Four-and-a-half months later, Ms. A called to make an appointment. She wanted to be evaluated for irregular heartbeat. At that appointment, the patient looked slim. She reported that she had lost more than 10 lb and was taking a double dose of St. John’s wort for depression. Ms. A tearfully justified her use of an antidepressant known as “herbal Prozac” as she admitted, “I have been crying for three months and became dysfunctional in my daily tasks.” She opted for counseling first but grew disappointed and stopped attending sessions after the counselor expressed what Ms. A considered a very judgmental attitude. Later, Ms. A decided to continue taking the herbal remedy for her depression. Although I suggested various antidepressants, she was content with her choice and allowing therapeutic tears to flow. St. John’s wort also helped her GI symptoms while her emotional state was improving. Her cardiovascular examination was benign, and the ECG showed normal sinus rhythm.

3. Lessons Learned

How do we filter through physical symptoms derived from emotional states and come up with the right diagnosis? Can we diagnose depression associated with systems other than the central nervous or endocrine system? Clinicians see depressed patients with musculoskeletal pain, integument rash, respiratory cough, asthma attack, and GI symptoms and often simply call it all “depression.” It takes a different mindset to diagnose a patient with a specific system depression.

The unique aspect of Ms. A’s case was the acceptance of crying as a form of treatment for her depression. She believed prohibiting tears would have an adverse effect on her mental health. In fact, studies show that emotional tears contain higher levels of such hormones as prolactin and thyroxine and of various minerals.1,2 No research has investigated the effects of crying on the GI and renal systems, however. Does crying increase or decrease gastric-acid production? Crying can change the body temperature and heart rate and activate sweat glands.1,2 Could Ms. A’s grief state have produced an arrhythmia?

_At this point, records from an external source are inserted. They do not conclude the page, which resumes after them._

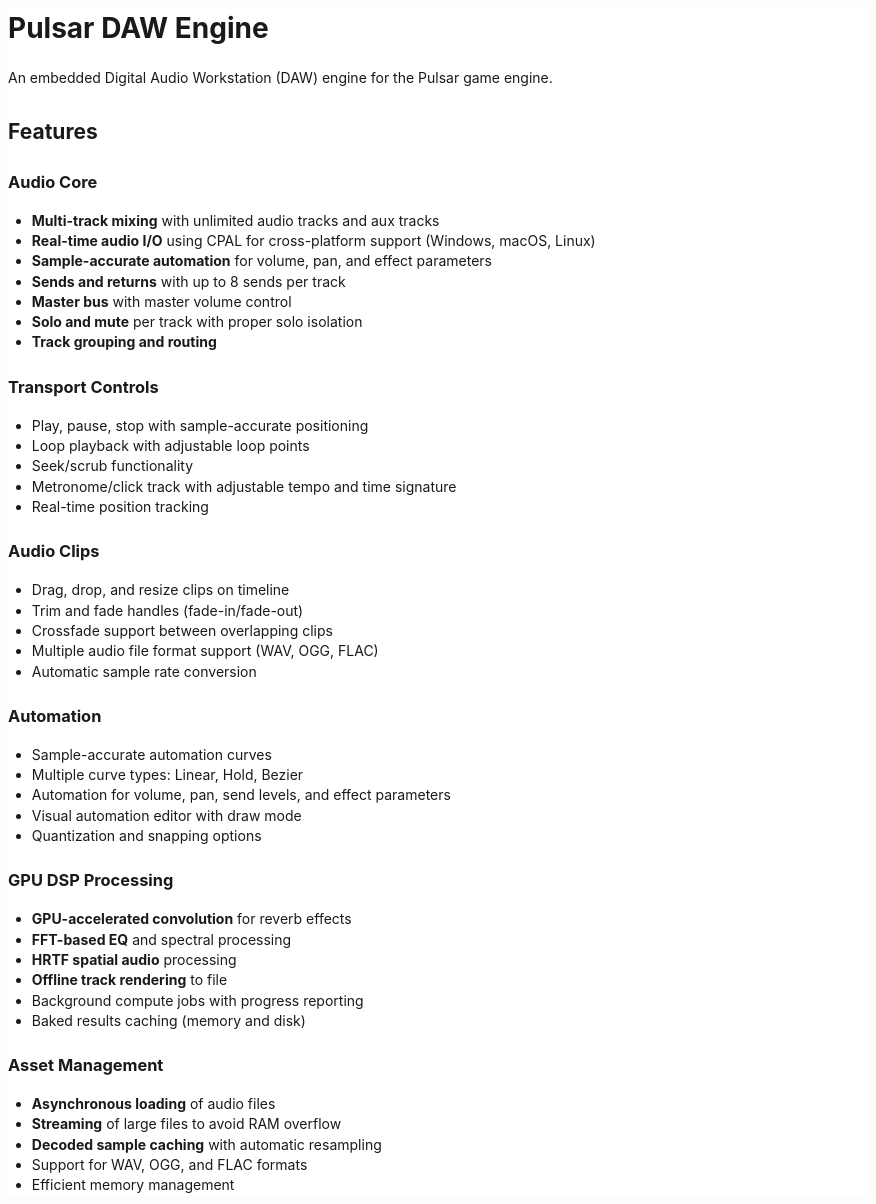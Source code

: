 # Pulsar DAW Engine

An embedded Digital Audio Workstation (DAW) engine for the Pulsar game engine.

## Features

### Audio Core
- **Multi-track mixing** with unlimited audio tracks and aux tracks
- **Real-time audio I/O** using CPAL for cross-platform support (Windows, macOS, Linux)
- **Sample-accurate automation** for volume, pan, and effect parameters
- **Sends and returns** with up to 8 sends per track
- **Master bus** with master volume control
- **Solo and mute** per track with proper solo isolation
- **Track grouping and routing**

### Transport Controls
- Play, pause, stop with sample-accurate positioning
- Loop playback with adjustable loop points
- Seek/scrub functionality
- Metronome/click track with adjustable tempo and time signature
- Real-time position tracking

### Audio Clips
- Drag, drop, and resize clips on timeline
- Trim and fade handles (fade-in/fade-out)
- Crossfade support between overlapping clips
- Multiple audio file format support (WAV, OGG, FLAC)
- Automatic sample rate conversion

### Automation
- Sample-accurate automation curves
- Multiple curve types: Linear, Hold, Bezier
- Automation for volume, pan, send levels, and effect parameters
- Visual automation editor with draw mode
- Quantization and snapping options

### GPU DSP Processing
- **GPU-accelerated convolution** for reverb effects
- **FFT-based EQ** and spectral processing
- **HRTF spatial audio** processing
- **Offline track rendering** to file
- Background compute jobs with progress reporting
- Baked results caching (memory and disk)

### Asset Management
- **Asynchronous loading** of audio files
- **Streaming** of large files to avoid RAM overflow
- **Decoded sample caching** with automatic resampling
- Support for WAV, OGG, and FLAC formats
- Efficient memory management
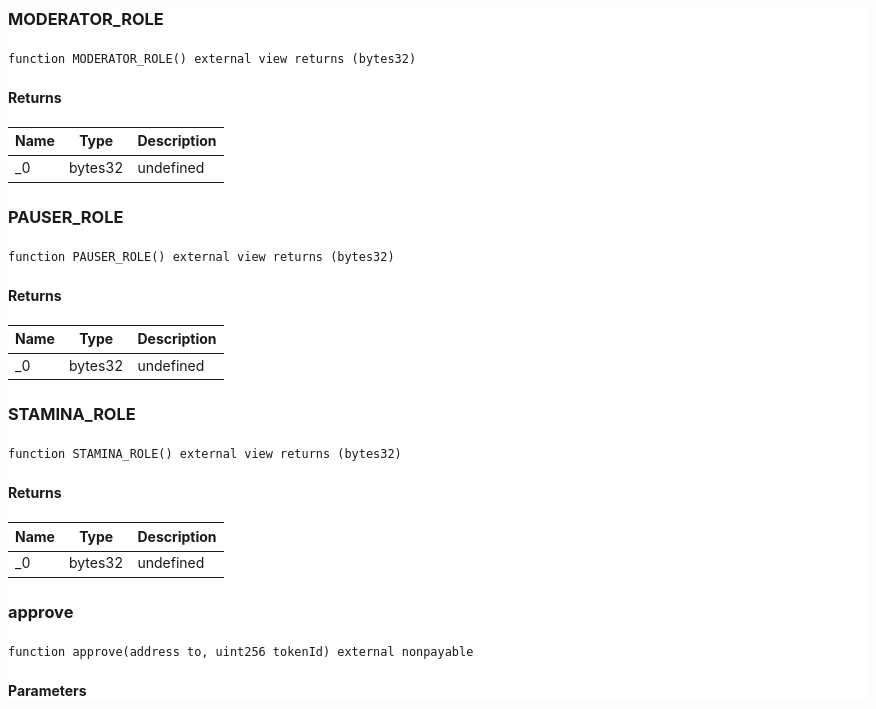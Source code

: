 ### MODERATOR_ROLE

```solidity
function MODERATOR_ROLE() external view returns (bytes32)
```






#### Returns

| Name | Type | Description |
|---|---|---|
| _0 | bytes32 | undefined |

### PAUSER_ROLE

```solidity
function PAUSER_ROLE() external view returns (bytes32)
```






#### Returns

| Name | Type | Description |
|---|---|---|
| _0 | bytes32 | undefined |

### STAMINA_ROLE

```solidity
function STAMINA_ROLE() external view returns (bytes32)
```






#### Returns

| Name | Type | Description |
|---|---|---|
| _0 | bytes32 | undefined |

### approve

```solidity
function approve(address to, uint256 tokenId) external nonpayable
```





#### Parameters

Often, health-care providers focus on physical symptoms and pathology involving organisms.3 This case presents a different challenge for treating the underlying cause of physical symptoms. Ms. A was diagnosed with grief. Herbal remedies had a positive result on her GI symptoms and emotional state.

There are four important lessons to be learned from Ms. A’s case: (1) Be aware of your patients’ health belief systems; (2) recognize psychosomatic responses to grief; (3) respect a patient’s need to grieve before insisting on pharmaceutical intervention; and (4) have a nonjudgmental and accepting attitude on how an individual comes to terms with traditional and modern medicine.

I once overheard a patient’s wife apologetically ask for a blood test for her husband. The emergency department physician responded, “If I did not need or expect my patients’ comments or feedback, I would have studied to become a veterinarian.” Ms. A taught me not to reject her decisions or refuse her as my patient just because we did not see things through the same lens. I respected her informed choices, and she felt comfortable coming back to tell me about her progress. A supportive provider not only encourages second or third opinions but also allows patients to grieve through tears.

Dr. Fooladi is a professor at the Florida State University College of Nursing in Tallahassee and a senior consultant at the American University of Beirut in Lebanon.

References

1. Fooladi MM. The healing effects of crying. Holist Nurs Pract. 2005;19:248-255.

2. Fooladi MM. Therapeutic tears and postpartum blues. Holist Nurs Pract. 2006;20:204-211.

3. Uphold CR, Graham MV. Clinical Guidelines in Family Practice. 4th ed., Gainesville Fla.: Barmarrae Books; 2003:533-536.